The winner of the competition “Art with Words” is Japanese artist Takahashi Tahara. 

The wore Recession is drawn as large three dimentional shapes.  The rest of the drawing is filled with wild geometric shapes, robots and figures.
“The Recession”
acrylic and pen on paper

Tahara’s concept revolves around modern-day life.   Since the internet has positioned itself at the core of our existence, he suggests that our lives have become more convenient and richer with information.  However, the flip side is that it may be causing our emotional and creative capabilities to be eroded at the same time.  

Personally, he does not believe that mankind has a rosy future but instead we are walking a path of decay.  He wants to suggest to the viewer that the evolution of civilization is hastening the decline of humanity.  Tahara however tries to interpret this with humor and irony.

Tahara incorporates line drawings into his paintings which evokes Saul Steinberg, the renowned artist who often graced the cover of the New Yorker Magazine with his illustrative humor depicting a prior, more analog, society. 

Inspiration however comes from legendary, classical pianist, Martha Argerich, known for her dynamic and emotionally rich, musicality.  He explains that music cannot be expressed figuratively but can be richly expressed abstractly.  That impact can be seen in his abstract geometric work “The Recession”.  It is a subject that he is well qualified to explain as an Economics major and living through the lengthy economic depression that has plagued Japan on and off since the 1990s. 

Ed and Jeannie McCormack felt the positioning of the word Recession strongly in the piece validated the concept of the competition, “Art with Words”, with the swirling magnetic lines symbolizing the chaos of a recession.  The humor in the characters however balances the somber subject.  Ed McCormack applauds the risk of working in illustration and drawing, an oft undervalued art style. 

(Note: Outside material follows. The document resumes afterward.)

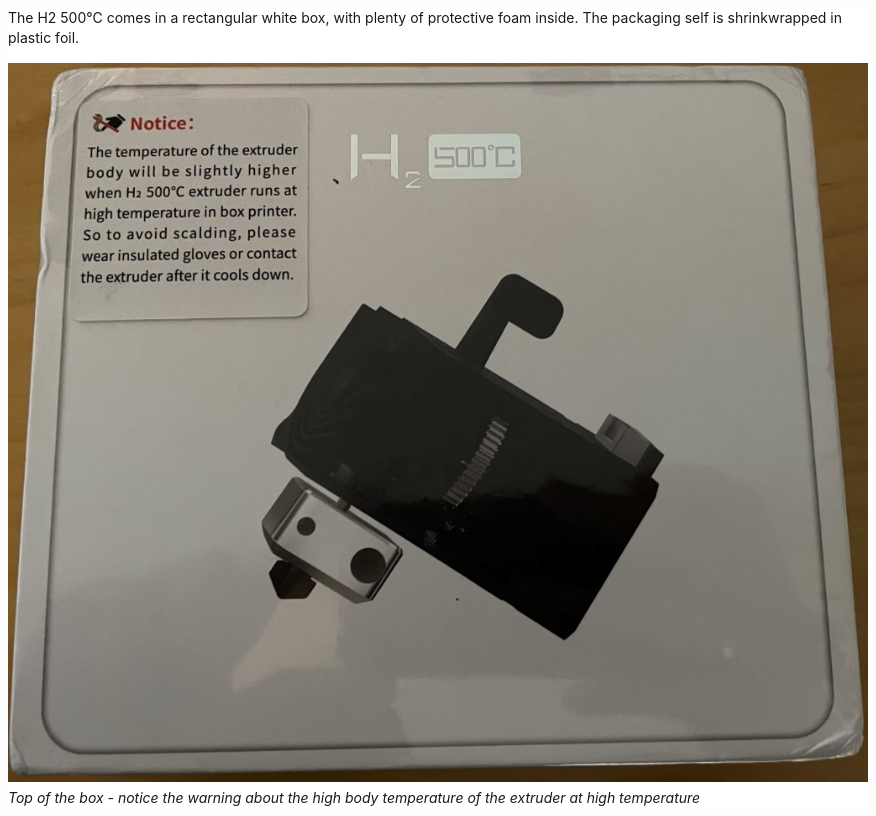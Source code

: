 The H2 500°C comes in a rectangular white box, with plenty of protective foam inside. The packaging self is shrinkwrapped in plastic foil.

![H2 packaging - top](/images/blog/2022-01-13-biqu-h2-high-temperature-first-look/packaging-top.jpg)
*Top of the box - notice the warning about the high body temperature of the extruder at high temperature*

Tahara is also inspired by the words of Paul Klee “Art does not reproduce what is visible, it makes things visible.”  A worthy goal. 

The Runners up:

Image of a vaulted room with the word Subway on a sign.  The image has then been quilted
“Subway I”
Marilyn Henrion
Mixed Media
An old fashioned iron, with paper with lettering pasted in strips on the the base of the iron.
“PRESSING ON No. 106”
Carole Kunstadt
Mixed Media
Watercolor of numerous books on a shelf.
“The Reunion”
Arline Mann
Watercolor

Thank-you to all those who submitted their art for the competition.